::: MATERIAL FOR THIS TASK

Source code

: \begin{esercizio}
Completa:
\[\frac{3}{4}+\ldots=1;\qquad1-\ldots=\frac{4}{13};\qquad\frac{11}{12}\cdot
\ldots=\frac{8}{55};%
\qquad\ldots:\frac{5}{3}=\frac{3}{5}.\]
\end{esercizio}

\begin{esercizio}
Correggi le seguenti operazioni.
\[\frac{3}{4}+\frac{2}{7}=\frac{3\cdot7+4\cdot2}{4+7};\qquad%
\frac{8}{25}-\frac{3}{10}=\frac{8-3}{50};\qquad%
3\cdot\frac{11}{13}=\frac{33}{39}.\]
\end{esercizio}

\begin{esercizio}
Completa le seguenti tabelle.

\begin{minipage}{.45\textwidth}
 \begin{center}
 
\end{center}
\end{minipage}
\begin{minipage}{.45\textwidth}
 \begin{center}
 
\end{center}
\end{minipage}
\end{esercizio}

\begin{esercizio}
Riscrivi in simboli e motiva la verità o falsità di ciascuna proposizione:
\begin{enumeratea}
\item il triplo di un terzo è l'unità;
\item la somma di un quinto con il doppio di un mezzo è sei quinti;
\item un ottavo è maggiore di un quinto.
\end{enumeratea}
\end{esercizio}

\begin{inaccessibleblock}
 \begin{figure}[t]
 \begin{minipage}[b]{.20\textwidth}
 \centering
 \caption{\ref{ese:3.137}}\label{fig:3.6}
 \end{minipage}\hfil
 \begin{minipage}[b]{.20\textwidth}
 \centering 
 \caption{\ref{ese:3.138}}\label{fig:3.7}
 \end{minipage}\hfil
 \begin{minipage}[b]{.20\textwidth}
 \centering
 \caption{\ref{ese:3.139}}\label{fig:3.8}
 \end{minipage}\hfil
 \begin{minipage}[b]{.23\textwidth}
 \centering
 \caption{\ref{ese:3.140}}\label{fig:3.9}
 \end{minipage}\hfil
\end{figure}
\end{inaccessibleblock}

::::::
::: MATERIAL FOR THIS TASK

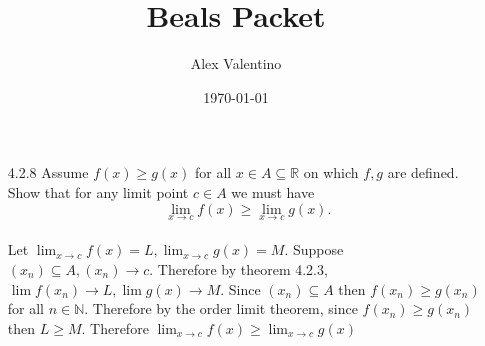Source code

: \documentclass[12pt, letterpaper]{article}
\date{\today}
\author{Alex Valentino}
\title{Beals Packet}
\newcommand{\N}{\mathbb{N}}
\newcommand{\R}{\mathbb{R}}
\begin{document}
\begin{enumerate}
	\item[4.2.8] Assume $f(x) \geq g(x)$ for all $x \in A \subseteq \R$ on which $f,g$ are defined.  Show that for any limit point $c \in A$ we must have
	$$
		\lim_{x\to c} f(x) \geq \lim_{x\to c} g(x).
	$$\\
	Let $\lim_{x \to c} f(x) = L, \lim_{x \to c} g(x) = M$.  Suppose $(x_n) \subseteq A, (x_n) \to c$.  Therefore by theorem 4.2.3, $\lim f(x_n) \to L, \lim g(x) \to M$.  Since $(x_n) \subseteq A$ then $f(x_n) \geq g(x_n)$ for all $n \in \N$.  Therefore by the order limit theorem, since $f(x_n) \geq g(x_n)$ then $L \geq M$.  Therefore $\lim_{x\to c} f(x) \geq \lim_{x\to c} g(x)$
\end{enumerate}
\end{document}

::::::

◆ TRY IT
Please list every line of the records that contains "subseteq".

◆ ANSWER BELOW
	\item[4.2.8] Assume $f(x) \geq g(x)$ for all $x \in A \subseteq \R$ on which $f,g$ are defined.  Show that for any limit point $c \in A$ we must have
	Let $\lim_{x \to c} f(x) = L, \lim_{x \to c} g(x) = M$.  Suppose $(x_n) \subseteq A, (x_n) \to c$.  Therefore by theorem 4.2.3, $\lim f(x_n) \to L, \lim g(x) \to M$.  Since $(x_n) \subseteq A$ then $f(x_n) \geq g(x_n)$ for all $n \in \N$.  Therefore by the order limit theorem, since $f(x_n) \geq g(x_n)$ then $L \geq M$.  Therefore $\lim_{x\to c} f(x) \geq \lim_{x\to c} g(x)$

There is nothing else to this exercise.